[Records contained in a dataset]
● ● ●

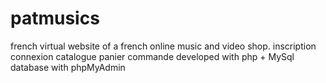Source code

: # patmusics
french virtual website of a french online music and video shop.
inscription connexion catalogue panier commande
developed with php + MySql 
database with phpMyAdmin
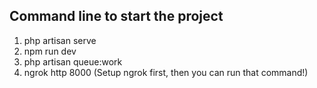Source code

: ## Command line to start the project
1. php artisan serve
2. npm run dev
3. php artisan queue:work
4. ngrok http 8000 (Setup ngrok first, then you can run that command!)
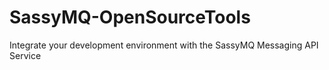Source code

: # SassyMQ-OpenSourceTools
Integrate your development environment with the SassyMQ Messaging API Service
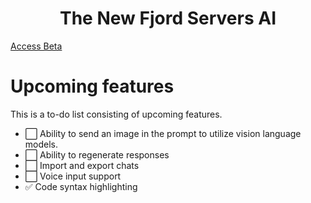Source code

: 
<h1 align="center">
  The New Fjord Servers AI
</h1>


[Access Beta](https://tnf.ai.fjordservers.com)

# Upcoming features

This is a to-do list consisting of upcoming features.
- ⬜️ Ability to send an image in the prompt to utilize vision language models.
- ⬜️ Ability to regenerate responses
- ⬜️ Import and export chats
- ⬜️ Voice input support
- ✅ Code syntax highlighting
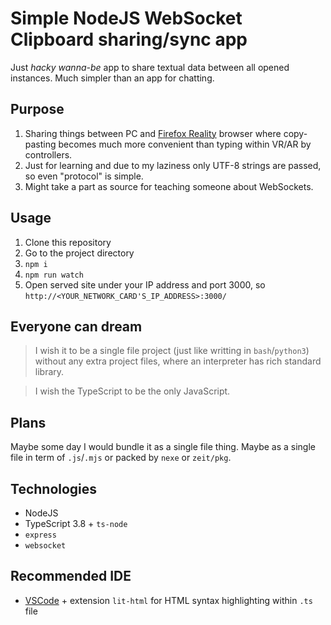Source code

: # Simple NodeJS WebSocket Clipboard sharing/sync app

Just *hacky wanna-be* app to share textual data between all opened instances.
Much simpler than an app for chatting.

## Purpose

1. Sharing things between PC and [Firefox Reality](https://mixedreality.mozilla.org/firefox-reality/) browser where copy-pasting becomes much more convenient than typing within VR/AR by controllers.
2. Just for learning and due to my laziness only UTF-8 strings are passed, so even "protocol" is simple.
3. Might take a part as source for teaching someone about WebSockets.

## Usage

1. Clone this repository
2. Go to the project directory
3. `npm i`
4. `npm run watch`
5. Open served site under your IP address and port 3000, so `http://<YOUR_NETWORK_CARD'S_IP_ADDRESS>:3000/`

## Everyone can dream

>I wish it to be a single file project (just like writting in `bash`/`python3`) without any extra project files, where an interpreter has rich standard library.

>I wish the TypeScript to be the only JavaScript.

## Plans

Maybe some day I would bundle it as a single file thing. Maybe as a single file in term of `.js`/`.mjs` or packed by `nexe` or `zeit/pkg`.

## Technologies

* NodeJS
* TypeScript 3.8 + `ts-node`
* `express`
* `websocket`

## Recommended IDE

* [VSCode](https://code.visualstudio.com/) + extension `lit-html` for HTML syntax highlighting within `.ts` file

● ● ●

• What is being asked:
When a line in the records holds the string "only", copy that line.

• Task response:
2. Just for learning and due to my laziness only UTF-8 strings are passed, so even "protocol" is simple.
>I wish the TypeScript to be the only JavaScript.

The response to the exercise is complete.